In my case, I want to use the cluster mode of 3DVA to classify the different conformations of my protein and also analyze the population of each conformation.
After doing ab-initio (5 classes) and heterogeneous refinement, I could only get one full reconstruction and others were incomplete reconstructions of the target protein. The incomplete reconstructions are also part of my protein, not composed of junk particles.
So, my question is that should those particles be included for 3DVA ?
If I only use the particles of the full reconstruction, the population of different conformations might have some bias?
And in order to generate a mask for 3DVA, I will continue to do a NU refinement after heterogeneous refinement.
If I want to use all of the particles for 3DVA, should I do the NU refinement with all the particles and the volume of the full reconstruction?

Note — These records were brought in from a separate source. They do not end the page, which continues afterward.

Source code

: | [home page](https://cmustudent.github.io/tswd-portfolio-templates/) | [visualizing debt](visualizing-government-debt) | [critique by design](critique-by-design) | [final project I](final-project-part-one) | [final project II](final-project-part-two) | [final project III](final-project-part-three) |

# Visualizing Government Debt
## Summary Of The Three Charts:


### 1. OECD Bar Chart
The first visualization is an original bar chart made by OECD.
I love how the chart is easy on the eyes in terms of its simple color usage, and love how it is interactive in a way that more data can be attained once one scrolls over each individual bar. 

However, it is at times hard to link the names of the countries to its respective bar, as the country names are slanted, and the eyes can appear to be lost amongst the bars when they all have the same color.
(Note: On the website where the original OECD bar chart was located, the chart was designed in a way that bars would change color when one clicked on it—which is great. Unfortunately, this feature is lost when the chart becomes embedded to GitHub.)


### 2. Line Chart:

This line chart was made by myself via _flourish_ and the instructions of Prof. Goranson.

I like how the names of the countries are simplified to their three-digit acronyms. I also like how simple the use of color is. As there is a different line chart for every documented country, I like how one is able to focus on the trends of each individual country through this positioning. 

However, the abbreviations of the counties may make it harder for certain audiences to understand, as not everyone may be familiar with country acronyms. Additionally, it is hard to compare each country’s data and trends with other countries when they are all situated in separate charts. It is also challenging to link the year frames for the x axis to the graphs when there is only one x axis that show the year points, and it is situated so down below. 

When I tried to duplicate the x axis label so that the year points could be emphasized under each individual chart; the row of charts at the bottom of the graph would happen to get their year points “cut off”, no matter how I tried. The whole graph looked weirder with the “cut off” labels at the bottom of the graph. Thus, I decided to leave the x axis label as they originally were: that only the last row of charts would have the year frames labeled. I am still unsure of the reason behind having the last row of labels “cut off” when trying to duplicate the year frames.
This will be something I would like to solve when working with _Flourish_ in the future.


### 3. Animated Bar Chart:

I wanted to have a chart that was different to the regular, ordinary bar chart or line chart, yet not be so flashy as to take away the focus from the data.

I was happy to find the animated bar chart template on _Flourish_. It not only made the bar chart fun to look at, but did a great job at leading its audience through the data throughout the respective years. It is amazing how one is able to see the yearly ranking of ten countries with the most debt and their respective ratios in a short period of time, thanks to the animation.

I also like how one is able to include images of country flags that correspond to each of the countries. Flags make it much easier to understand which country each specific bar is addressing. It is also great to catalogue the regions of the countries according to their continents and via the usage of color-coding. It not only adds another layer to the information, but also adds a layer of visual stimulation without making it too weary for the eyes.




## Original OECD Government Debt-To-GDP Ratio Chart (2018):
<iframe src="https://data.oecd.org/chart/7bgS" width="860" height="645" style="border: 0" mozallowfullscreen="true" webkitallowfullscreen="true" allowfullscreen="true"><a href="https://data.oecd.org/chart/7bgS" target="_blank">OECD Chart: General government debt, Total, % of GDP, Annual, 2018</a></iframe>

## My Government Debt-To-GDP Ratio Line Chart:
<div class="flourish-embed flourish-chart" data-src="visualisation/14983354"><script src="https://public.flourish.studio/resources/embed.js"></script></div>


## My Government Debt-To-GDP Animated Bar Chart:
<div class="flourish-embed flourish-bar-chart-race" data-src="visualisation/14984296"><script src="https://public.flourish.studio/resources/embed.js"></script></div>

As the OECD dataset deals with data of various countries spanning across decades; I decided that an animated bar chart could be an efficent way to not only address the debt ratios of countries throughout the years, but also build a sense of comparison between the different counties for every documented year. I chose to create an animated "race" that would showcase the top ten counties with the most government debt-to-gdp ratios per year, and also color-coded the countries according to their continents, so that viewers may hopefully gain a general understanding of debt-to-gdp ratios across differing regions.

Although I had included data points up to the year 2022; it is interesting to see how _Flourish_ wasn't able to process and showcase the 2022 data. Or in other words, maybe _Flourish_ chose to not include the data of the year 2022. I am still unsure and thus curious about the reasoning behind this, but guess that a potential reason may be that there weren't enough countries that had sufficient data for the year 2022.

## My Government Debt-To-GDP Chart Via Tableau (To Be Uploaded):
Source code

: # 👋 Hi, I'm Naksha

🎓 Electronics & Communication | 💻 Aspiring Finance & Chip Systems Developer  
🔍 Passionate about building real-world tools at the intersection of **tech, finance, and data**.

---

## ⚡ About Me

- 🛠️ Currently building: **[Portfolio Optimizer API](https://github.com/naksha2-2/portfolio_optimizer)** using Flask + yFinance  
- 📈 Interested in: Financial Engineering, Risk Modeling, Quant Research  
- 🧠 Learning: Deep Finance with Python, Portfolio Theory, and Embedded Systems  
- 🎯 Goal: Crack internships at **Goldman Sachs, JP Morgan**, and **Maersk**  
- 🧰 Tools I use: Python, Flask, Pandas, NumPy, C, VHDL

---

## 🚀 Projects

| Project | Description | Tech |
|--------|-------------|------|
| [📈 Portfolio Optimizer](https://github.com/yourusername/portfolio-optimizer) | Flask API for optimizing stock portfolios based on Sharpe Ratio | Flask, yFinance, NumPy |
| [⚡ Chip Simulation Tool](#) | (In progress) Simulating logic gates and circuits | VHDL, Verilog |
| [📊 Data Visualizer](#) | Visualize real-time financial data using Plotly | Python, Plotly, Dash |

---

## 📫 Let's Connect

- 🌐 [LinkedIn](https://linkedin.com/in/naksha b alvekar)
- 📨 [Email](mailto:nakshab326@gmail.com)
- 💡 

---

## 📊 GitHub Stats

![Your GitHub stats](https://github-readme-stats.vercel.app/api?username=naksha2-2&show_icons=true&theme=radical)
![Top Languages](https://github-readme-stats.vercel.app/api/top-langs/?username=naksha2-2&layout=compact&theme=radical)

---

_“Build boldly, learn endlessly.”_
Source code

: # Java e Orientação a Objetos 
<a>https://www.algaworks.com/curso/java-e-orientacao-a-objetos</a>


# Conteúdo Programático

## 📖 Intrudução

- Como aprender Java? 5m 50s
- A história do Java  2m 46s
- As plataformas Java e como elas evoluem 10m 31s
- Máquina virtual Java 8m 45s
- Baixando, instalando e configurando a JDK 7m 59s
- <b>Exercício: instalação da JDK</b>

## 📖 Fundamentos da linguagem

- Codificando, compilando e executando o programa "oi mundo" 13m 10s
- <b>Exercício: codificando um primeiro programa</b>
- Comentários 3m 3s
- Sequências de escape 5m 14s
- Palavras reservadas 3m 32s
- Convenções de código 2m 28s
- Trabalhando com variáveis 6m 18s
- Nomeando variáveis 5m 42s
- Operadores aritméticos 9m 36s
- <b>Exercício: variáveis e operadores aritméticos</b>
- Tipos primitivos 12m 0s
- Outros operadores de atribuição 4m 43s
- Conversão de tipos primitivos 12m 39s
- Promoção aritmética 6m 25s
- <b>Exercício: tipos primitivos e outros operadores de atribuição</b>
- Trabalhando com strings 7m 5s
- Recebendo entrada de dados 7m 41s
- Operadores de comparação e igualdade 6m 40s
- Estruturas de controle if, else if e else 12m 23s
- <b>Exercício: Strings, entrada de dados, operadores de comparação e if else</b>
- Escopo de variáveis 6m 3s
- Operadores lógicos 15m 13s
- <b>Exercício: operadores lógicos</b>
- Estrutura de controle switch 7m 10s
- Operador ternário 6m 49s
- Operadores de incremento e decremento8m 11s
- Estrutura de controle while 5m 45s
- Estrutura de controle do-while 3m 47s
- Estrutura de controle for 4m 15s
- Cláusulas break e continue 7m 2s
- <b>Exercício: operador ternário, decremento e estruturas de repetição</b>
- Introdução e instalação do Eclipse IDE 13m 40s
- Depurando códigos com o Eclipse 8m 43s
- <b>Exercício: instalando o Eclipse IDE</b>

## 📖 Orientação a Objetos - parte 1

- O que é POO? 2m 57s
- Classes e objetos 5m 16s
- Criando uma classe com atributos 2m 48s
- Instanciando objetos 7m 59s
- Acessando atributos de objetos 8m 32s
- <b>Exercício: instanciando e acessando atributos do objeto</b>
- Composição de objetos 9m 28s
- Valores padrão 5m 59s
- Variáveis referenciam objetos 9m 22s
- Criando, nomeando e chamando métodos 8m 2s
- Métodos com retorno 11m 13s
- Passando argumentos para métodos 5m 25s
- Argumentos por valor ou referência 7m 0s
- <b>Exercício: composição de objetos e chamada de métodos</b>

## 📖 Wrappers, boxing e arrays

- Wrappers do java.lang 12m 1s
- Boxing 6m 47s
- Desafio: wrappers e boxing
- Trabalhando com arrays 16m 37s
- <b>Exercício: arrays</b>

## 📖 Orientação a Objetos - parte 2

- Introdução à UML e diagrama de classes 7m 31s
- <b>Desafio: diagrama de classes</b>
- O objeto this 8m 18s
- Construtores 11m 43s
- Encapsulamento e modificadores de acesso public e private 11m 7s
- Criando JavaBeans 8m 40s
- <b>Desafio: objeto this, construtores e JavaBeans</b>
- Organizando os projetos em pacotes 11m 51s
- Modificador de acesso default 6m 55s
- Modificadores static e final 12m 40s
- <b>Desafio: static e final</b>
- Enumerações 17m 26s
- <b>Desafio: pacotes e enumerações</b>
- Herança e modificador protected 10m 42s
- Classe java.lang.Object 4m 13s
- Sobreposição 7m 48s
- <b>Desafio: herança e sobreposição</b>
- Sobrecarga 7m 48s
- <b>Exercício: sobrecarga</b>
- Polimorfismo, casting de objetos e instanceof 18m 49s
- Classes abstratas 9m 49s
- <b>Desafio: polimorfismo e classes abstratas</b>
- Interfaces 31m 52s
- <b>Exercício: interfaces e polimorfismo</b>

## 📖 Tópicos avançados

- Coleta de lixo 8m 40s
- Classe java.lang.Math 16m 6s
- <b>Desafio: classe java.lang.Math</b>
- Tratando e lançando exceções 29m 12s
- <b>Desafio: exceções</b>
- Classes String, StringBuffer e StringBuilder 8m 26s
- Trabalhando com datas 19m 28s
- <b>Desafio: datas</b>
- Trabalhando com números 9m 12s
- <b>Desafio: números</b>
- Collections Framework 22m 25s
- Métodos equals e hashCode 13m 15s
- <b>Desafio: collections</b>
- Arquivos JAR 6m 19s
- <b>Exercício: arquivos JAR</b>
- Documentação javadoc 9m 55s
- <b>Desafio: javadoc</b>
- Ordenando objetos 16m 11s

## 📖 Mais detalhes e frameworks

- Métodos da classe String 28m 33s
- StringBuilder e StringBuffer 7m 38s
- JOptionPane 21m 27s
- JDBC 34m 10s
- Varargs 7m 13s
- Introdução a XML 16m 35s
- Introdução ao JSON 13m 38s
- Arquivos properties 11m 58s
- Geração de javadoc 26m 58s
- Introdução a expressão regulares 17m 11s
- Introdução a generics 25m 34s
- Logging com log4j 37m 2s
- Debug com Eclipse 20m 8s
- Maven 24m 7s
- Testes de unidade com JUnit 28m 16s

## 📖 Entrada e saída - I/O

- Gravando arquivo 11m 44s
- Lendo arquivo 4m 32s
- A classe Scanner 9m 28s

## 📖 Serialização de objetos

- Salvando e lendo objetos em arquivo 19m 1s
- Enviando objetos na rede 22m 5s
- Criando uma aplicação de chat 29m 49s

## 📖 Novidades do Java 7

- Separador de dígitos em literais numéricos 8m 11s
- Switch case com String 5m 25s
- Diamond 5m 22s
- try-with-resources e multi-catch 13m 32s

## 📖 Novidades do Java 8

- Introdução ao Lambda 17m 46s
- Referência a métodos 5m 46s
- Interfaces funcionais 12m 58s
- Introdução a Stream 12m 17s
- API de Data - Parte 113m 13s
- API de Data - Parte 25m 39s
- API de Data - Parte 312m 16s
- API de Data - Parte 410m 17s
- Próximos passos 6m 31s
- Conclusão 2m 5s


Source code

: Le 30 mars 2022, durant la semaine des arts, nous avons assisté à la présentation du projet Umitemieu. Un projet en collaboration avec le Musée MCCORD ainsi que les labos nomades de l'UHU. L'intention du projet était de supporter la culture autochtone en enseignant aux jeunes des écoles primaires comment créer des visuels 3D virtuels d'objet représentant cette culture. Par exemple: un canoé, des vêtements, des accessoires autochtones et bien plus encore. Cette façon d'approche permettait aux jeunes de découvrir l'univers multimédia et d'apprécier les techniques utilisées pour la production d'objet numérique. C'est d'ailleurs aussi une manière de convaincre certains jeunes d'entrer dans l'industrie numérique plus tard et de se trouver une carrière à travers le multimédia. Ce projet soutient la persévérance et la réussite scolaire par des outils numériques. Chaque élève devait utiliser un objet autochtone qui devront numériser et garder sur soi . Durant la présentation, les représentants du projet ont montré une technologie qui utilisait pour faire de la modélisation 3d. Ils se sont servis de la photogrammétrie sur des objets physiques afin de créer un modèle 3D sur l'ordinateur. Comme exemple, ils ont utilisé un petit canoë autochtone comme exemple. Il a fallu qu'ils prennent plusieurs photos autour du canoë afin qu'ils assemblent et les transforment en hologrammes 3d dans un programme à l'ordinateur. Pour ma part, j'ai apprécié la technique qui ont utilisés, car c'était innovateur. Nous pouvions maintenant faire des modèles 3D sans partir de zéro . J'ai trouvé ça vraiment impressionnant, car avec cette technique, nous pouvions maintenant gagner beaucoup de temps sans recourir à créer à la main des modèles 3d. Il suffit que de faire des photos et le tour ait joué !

What is the correct way to analyze the population of each conformation?
Any suggestion?
Hi Jessica, sometimes it can be tricky to understand the particle diversity within the dataset, especially when you come across “partial reconstructions” that contain only part of the total protein. This could be due to heterogeneity in the region missing, in which case you would want to include these particles for downstream characterization/separation. Alternatively, it could be that the missing region is denatured and that those particles should be excluded. See this study by D’Imprima.
I think the best way to address concerns like this is to perform refinements and 3DVA on the total population of particles, and also on the subsets that are separated with your method of choice. Looking at a single refined structure is somewhat informative these days but further classification and/or 3DVA is the most helpful way to understand what is really going on and how to address it. You may start out undertaking multiple processing pathways to understand the data (ie different ways to separate) and then go back and reprocess it with a more focused strategy when you know what works and where to look.
I would start with a NU refinement of all the particles and subsequent 3DVA using a mask that includes regions that appear heterogeneous (refine mask may be ok, but be skeptical of the fsc mask as it often masks out moving regions).
Try running 3DVA or heterogeneous refinement on the particle set corresponding to the incomplete reconstructions. Also run it on those leading to the full reconstruction. Sorry if this is vague and inconclusive. Basically, try lots of things, see what comes out, repeat.
Thanks very much for your helpful reply.
I’ll try to do 3DVA with both datasets that includes all of the particles and that includes only the complete reconstruction. I started to think the partial reconstruction is from denatured particles since it only includes the N-ter part of my protein, and the part is where the flexibility comes from.
It’s hard to know for sure what’s going on sometimes. Once I start to see the same thing by different processing methods I start to believe it’s real.